━━━ Provided information

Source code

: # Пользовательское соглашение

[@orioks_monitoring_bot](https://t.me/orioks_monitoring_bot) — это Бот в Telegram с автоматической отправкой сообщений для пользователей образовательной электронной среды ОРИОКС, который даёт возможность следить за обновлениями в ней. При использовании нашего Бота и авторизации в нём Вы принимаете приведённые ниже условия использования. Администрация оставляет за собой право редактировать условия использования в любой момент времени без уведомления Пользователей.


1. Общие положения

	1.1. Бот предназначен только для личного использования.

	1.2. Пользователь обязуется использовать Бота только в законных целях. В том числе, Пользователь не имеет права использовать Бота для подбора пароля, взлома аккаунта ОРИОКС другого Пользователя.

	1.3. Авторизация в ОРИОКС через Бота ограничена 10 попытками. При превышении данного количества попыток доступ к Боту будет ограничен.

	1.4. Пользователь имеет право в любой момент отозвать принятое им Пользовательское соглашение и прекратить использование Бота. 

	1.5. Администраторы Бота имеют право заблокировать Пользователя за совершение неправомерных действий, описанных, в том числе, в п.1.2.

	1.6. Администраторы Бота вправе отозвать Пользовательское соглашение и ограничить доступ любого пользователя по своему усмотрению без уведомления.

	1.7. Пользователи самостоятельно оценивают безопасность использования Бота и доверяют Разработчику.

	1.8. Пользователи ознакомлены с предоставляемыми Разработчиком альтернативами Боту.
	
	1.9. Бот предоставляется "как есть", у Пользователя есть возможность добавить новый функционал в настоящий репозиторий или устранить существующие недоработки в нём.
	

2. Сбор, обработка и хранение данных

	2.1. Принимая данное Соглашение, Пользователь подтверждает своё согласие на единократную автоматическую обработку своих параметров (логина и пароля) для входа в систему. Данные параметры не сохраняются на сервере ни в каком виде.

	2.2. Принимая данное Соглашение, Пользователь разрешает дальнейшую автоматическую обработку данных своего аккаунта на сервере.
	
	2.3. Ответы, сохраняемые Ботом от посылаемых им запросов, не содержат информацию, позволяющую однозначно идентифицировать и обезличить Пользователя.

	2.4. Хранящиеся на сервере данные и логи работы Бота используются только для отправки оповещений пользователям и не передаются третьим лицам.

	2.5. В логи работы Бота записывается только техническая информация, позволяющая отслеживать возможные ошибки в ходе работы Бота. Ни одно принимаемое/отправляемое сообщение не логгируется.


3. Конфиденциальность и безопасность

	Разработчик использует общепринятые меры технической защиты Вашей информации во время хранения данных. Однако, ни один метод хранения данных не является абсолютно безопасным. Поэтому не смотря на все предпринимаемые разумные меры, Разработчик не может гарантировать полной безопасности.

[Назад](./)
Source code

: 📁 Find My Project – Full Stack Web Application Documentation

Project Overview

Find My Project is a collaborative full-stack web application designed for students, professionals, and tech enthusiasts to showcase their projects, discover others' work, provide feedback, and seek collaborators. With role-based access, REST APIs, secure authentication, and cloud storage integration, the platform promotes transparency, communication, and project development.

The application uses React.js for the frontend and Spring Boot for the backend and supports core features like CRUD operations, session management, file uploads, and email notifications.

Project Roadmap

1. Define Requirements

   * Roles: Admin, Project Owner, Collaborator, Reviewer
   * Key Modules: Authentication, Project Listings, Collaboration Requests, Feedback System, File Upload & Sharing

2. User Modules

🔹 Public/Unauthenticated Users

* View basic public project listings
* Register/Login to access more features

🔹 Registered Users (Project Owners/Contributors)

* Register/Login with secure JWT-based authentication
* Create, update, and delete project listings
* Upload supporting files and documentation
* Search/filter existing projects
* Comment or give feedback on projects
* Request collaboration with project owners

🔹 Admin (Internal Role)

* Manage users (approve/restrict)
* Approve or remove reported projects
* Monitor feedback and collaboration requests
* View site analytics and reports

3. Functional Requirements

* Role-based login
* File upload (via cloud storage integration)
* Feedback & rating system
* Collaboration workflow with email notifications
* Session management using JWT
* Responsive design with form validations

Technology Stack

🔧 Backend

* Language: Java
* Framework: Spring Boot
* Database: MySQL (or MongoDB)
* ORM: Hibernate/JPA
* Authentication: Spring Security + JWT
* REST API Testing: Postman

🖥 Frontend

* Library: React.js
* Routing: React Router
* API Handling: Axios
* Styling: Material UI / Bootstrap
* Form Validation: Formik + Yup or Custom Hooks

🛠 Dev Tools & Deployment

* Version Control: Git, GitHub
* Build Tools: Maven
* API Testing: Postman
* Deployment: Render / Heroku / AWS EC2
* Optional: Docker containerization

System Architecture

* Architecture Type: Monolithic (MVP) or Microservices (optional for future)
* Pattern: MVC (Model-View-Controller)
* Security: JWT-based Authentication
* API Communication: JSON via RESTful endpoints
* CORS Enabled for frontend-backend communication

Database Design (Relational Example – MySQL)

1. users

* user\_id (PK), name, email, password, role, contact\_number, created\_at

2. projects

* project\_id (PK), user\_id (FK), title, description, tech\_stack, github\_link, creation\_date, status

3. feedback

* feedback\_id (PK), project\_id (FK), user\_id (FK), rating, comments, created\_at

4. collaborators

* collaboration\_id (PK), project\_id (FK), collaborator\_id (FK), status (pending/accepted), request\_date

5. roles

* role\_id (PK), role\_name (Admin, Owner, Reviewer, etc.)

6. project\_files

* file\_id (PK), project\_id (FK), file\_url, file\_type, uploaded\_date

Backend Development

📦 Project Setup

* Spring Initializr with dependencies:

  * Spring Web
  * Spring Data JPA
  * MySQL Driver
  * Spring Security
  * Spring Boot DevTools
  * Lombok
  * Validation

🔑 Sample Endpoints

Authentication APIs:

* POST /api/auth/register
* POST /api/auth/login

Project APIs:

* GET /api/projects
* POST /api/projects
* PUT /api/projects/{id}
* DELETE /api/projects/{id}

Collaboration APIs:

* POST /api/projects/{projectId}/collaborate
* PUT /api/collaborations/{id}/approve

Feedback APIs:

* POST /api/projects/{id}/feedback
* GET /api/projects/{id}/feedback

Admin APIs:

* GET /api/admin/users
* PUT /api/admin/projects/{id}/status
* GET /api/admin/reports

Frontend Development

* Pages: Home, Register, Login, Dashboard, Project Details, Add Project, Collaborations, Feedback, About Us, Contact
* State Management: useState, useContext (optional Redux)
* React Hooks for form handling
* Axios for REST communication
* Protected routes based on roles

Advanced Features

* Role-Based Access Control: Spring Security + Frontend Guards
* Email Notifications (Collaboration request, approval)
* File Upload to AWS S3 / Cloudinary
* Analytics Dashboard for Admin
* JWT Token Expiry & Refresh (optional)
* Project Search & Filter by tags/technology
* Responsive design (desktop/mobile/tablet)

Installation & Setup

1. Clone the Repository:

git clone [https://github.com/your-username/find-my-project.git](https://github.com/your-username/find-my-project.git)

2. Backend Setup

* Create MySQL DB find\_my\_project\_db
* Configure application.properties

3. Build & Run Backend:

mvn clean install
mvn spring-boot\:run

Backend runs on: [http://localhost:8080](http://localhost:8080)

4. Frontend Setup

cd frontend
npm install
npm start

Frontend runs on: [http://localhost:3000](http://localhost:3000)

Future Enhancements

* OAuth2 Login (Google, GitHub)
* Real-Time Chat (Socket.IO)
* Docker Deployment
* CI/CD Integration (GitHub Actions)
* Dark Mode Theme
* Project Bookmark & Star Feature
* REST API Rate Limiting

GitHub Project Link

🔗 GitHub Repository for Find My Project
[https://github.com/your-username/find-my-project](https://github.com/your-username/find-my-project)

━━━━━━

Work order:
Pull out all lines in the data above that include "отозвать".

Result of this task:
	1.4. Пользователь имеет право в любой момент отозвать принятое им Пользовательское соглашение и прекратить использование Бота. 
	1.6. Администраторы Бота вправе отозвать Пользовательское соглашение и ограничить доступ любого пользователя по своему усмотрению без уведомления.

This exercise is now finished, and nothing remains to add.